Le sorprese della vita
Siamo ancora nei primi giorni del nuovo anno. Si sono spenti gli auguri, ma forse si è già raffreddata anche la nostra attesa di qualcosa di diverso per la nostra vita. Tutto sarà come prima, con lo stesso paesaggio modesto, gli stessi atti ripetuti e sempre identici? Voglio continuare a credere che la vita è carica di sorprese. Chiedo a Dio di darmi la gioia di mettermi nuovamente in cammino alla ricerca delle sue meraviglie. Di mettermi accanto compagni di strada che desiderano attendere, cercare, sperare e non rinchiudersi nella pigrizia o nello scoraggiamento per non perdere le tante sorprese che la vita continua a donarci.

Da “IL DIALOGO” – 4 febbraio 2018

Da “IL DIALOGO” – 4 febbraio 2018
settimanale della parrocchia di San Michele Arcangelo di Quarto d’Altino

In questo numero del foglio parrocchiale non c’è alcunché di particolarmente importante da segnalare.

Riporto alcune notiziole abbastanza marginali per una parrocchia grande come questa:

L’amarezza del parroco per la deludente risposta dei bambini ai quali era stata consegnata una scatolina per sostenere le opere caritative della diocesi.

Il lancio per il campo estivo.

Il plauso per un parrocchiano che da ben 45 anni si mette a disposizione per tener ordinata la chiesa.

don Armando

RACCOLTE NATALIZIE CASSETTINE CARITAS: € 323,50

… purtroppo, anche quest’anno la media è stata molto bassa: si tratta di UN EURO A BAMBINO
(ognuno ha ricevuto una cassettina).
Forse pochi sanno a cosa servono quelle offerte;
ecco una lista degli enti sostenuti:
-mensa, dormitorio, vestiario, docce Betania
-mensa e dormitorio Papa Francesco
-casa accoglienza uomini dal carcere Beato Giovanni XXIII
casa accoglienza donne dal carcere mons. Vianello
-dormitorio e mensa poveri S. Giuseppe
-dormitorio uomini Comunità di Betlemme
-casa prima accoglienza immigrati S. Raffaele
-centro dì ascolto Caritas
-sportello antiusura
-sostegno al credito per minimi economici S. Matteo

NOVITÀ CAMPI ESTIVI;

QUEST’ANNO CAMPO IN MONTAGNA PER TUTTE LE MEDIE !

IL SIGNORE DEQLI ANELLI
16-22 LUGLIO

CASA FRANCESCANA DI CUGNAN (BL)
PER INFO E ISCRIZIONI: DON GERMAN, GIORGIA MORO E SR. MANUELA

45 ANNI DI ONORATO SERVIZIO

…Tanti sono gli anni trascorsi da quando LUIGINO all’età di 14 anni si è messo a servizio della nostra comunità. Oggi è un collaboratore fedele, preciso e diligente; sempre presente per preparare e sistemare l’aula della chiesa, per ordinare i banchi, per pulire i portacandele, per fare servizio ai funerali. Tutta la comunità lo ringrazia di cuore per la sua preziosa collaborazione e gli augura ancora molti anni di servizio.

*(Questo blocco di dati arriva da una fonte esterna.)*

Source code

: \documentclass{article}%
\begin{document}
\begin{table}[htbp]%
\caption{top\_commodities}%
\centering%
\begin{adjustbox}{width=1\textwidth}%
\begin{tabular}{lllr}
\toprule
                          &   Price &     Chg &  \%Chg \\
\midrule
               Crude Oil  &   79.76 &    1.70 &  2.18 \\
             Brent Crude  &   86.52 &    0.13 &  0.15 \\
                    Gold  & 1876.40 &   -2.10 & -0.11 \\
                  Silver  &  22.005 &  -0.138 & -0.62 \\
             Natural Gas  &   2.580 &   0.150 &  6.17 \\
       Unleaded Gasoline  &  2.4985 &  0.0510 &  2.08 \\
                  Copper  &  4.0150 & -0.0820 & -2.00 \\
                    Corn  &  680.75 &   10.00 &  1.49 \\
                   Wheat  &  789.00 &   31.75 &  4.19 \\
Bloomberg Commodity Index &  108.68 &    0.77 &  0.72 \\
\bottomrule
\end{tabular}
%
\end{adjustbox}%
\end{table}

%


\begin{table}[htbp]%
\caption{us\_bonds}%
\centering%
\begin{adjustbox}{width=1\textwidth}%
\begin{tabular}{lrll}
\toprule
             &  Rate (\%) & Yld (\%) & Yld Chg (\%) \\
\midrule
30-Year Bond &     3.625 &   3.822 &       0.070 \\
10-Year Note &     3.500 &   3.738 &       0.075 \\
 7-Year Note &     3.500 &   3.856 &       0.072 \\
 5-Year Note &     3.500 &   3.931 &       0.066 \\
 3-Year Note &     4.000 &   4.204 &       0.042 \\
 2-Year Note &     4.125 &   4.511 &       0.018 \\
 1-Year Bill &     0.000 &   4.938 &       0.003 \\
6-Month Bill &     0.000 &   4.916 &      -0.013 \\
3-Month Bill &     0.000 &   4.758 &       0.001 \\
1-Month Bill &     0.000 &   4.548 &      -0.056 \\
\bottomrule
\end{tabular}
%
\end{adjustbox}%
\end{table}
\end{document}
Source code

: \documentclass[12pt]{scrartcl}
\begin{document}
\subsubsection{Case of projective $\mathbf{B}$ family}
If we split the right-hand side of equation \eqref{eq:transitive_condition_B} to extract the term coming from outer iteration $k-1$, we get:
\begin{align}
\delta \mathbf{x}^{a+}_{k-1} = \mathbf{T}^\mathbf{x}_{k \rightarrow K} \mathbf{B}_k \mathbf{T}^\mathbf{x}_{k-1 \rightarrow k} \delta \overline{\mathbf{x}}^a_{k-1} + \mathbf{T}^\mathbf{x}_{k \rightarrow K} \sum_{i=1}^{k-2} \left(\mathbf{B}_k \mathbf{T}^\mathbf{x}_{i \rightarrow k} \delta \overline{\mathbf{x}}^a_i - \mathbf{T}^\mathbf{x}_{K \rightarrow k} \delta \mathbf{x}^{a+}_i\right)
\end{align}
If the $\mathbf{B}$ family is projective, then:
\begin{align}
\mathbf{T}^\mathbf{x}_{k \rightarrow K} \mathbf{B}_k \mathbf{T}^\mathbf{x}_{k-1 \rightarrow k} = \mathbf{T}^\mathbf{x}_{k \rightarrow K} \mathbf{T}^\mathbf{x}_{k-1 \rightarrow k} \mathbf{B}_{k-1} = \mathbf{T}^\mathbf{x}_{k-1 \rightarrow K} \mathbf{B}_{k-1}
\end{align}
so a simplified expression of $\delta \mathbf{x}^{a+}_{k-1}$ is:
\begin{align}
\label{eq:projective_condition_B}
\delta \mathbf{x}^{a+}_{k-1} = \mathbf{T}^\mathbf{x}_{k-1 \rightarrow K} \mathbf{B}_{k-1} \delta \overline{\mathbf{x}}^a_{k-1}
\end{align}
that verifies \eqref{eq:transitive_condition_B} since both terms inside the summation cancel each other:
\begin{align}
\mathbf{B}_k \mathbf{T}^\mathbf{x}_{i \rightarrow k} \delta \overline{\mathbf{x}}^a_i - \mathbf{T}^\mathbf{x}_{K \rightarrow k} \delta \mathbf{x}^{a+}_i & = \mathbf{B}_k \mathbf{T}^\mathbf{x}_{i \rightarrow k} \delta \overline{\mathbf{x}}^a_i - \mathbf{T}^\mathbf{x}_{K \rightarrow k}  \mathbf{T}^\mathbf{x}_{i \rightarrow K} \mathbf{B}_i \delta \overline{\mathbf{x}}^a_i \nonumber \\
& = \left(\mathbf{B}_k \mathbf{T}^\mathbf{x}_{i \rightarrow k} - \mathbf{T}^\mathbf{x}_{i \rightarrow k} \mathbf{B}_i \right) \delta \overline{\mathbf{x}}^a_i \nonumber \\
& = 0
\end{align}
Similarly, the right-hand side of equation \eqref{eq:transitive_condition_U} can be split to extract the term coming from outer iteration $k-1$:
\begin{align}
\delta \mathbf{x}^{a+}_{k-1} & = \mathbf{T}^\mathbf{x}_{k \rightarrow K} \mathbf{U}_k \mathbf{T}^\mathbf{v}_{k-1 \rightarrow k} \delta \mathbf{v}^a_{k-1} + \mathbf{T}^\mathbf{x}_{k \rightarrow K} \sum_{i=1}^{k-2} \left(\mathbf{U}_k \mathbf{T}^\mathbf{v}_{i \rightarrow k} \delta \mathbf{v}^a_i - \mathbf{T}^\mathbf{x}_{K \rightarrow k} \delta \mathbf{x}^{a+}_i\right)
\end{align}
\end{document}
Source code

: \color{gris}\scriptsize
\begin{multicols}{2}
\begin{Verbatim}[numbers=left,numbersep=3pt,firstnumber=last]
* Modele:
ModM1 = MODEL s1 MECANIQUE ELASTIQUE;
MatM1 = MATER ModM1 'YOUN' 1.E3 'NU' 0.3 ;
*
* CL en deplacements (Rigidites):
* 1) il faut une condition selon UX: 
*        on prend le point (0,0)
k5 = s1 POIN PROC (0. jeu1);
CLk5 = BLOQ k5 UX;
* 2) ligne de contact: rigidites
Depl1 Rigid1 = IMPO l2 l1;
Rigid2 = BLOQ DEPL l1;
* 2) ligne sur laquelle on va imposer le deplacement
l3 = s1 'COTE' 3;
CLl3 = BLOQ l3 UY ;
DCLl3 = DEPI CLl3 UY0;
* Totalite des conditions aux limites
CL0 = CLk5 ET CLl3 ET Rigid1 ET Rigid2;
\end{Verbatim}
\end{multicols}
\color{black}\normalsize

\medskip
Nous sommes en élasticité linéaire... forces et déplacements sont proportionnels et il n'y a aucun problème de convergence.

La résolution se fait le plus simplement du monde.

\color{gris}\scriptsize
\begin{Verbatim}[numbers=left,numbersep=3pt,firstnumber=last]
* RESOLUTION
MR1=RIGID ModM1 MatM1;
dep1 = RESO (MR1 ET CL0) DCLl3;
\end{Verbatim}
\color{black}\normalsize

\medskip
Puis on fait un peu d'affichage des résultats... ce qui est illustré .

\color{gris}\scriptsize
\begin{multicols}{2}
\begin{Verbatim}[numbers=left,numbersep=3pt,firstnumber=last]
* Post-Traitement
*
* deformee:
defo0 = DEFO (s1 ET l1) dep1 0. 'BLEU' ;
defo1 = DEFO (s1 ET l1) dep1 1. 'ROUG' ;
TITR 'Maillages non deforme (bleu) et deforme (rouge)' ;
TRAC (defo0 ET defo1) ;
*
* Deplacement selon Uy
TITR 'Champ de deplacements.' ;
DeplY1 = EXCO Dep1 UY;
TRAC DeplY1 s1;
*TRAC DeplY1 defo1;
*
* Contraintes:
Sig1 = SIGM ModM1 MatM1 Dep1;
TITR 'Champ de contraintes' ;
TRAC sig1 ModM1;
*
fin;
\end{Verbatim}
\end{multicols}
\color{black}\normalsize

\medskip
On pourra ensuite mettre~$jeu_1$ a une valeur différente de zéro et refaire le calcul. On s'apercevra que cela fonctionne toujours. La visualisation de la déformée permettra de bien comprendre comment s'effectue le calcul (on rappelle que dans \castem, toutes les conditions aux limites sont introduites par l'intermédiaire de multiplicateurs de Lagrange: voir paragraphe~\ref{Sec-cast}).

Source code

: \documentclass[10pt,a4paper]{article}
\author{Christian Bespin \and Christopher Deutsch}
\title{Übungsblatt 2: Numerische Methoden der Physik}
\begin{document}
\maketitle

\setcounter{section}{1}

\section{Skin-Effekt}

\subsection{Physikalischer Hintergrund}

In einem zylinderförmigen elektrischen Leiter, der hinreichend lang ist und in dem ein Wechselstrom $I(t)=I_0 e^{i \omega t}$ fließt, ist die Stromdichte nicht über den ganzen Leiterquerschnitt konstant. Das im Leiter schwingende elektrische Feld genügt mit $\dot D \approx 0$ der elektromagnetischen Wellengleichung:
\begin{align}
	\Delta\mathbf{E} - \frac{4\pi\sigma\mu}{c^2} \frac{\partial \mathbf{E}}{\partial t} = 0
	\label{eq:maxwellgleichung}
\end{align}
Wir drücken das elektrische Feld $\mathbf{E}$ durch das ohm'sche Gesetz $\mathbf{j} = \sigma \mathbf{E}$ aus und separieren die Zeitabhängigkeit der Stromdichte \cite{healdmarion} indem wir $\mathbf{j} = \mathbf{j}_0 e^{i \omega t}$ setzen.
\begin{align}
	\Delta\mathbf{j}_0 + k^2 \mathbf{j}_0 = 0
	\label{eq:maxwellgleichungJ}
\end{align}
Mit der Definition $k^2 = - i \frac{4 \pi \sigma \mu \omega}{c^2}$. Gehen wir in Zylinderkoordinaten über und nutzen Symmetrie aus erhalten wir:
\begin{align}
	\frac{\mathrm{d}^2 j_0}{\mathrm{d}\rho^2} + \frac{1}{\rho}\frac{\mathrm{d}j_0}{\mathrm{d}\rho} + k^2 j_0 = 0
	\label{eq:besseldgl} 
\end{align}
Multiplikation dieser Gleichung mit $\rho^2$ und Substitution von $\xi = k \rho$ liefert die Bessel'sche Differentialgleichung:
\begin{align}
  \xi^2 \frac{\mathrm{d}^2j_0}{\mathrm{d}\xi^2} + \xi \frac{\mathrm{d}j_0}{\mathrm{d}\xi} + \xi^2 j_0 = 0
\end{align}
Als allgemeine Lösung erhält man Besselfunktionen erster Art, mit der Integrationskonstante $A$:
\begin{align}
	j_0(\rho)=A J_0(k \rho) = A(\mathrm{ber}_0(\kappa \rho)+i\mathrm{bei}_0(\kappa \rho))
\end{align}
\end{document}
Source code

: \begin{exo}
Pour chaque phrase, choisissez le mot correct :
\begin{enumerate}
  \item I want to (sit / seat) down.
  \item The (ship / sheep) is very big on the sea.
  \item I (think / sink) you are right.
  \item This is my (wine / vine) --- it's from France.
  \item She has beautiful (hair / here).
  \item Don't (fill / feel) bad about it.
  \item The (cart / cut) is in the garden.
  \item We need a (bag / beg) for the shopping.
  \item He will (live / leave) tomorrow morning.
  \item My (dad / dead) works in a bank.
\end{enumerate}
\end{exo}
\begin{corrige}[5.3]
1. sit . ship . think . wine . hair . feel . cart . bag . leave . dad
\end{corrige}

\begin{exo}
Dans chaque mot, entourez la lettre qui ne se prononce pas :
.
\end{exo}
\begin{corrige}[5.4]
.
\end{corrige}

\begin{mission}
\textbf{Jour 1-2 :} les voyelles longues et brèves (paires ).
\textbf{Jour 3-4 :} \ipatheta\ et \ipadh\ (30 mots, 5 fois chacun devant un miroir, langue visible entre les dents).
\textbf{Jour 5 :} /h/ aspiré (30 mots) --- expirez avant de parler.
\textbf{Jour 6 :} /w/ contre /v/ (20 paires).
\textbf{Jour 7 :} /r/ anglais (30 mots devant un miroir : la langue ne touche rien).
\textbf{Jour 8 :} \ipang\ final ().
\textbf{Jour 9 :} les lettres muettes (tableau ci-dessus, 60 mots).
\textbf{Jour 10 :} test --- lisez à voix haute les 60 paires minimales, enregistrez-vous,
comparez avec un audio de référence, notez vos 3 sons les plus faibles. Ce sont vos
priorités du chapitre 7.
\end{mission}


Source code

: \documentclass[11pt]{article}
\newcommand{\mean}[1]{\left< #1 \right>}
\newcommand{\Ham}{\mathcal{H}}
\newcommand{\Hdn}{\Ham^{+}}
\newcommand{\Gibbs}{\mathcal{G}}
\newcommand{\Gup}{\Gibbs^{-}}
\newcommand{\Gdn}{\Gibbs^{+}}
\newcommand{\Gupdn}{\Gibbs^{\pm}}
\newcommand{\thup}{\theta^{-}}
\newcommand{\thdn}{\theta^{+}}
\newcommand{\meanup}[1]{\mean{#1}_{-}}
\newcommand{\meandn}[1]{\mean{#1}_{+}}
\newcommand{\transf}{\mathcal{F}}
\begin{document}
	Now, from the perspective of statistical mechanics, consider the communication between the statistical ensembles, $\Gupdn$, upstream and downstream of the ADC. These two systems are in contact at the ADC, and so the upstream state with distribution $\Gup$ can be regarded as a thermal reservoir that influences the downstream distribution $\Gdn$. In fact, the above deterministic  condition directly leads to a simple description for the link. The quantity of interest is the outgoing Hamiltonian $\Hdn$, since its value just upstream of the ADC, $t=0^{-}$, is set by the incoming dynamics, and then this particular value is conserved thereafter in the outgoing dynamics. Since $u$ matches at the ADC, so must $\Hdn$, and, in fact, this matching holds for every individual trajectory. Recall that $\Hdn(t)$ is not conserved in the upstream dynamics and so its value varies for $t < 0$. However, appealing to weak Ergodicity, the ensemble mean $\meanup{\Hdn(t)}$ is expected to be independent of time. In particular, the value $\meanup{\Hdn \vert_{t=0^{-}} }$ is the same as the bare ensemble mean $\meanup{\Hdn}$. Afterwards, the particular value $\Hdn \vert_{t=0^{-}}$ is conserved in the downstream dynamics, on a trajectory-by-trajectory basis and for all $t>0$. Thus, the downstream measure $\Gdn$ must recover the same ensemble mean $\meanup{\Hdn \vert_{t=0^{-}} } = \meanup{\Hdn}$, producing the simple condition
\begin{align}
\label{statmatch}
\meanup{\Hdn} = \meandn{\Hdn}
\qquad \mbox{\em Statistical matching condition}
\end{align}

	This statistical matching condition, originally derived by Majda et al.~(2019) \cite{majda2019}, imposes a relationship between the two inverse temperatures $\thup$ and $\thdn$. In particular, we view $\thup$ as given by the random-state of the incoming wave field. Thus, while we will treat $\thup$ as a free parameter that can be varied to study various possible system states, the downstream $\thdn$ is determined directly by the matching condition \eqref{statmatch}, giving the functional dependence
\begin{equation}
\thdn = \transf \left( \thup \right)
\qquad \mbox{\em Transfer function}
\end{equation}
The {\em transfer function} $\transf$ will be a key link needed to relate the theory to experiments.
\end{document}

Da “UNA COMUNITÀ SULLA VIA DI SAN PAOLO” – 4 febbraio 2018

Da UNA COMUNITÀ SULLA VIA DI SAN PAOLO– 4 febbraio 2018
settimanale della parrocchia di San Paolo di via Stuparich

Il periodico esce con la consuete otto facciate, due dedicate al commento del Vangelo della domenica, una alla fotocronaca della festa dei 50 anni della comunità. Le due facciate centrali sono dedicate alle attività della settimana: giornata dell’ammalato – conferenza del mercoledì – le ceneri – presentazione del numero corrente di Gente Veneta – un pensiero per riflettere. Le facciate 6 e 7 alla 40^ Giornata per la Vita e l’ultima facciata al calendario della settimana.

Sottolineo in particolare “La conferenza” – “Un pensiero per riflettere” e la presentazione del numero di Gente Veneta, che mi sembrano i pezzi più particolari.

don Armando

GENTE VENETA
in questo numero

Si chiama “formazione migrante continua” ed è l’iniziativa innovativa messa in campo dalla Diocesi, in collaborazione con l’università di Siena: corsi di lingua italiana per stranieri (non solo migranti), con l’aggiunta di incontri su salute e sanità, economia domestica e risparmio… Ne parla il nuovo numero di Gente Veneta in cui, tra l’altro, si può trovare anche: 1) L’attenzione all’ambiente è un atto teologico: lo dice il Patriarca nel dialogo con il meteorologo e divulgatore Luca Mercalli, nella festa di San Francesco di Sales; 2) La prof. Giovanna Contro: «A 94 anni insegno all’Università della Terza Età»: ritratto di un’anziana che non rinuncia alla bellezza della vita; 3) Una mamma segnala, con una lettera a GV, la difficoltà nel conciliare gli orari del suo lavoro con quelli dell’asilo nido: «Manca la flessibilità». Rispondono l’assessore comunale e le scuole paritarie (che un po’ di flessibilità in più ce l’hanno, e da tempo)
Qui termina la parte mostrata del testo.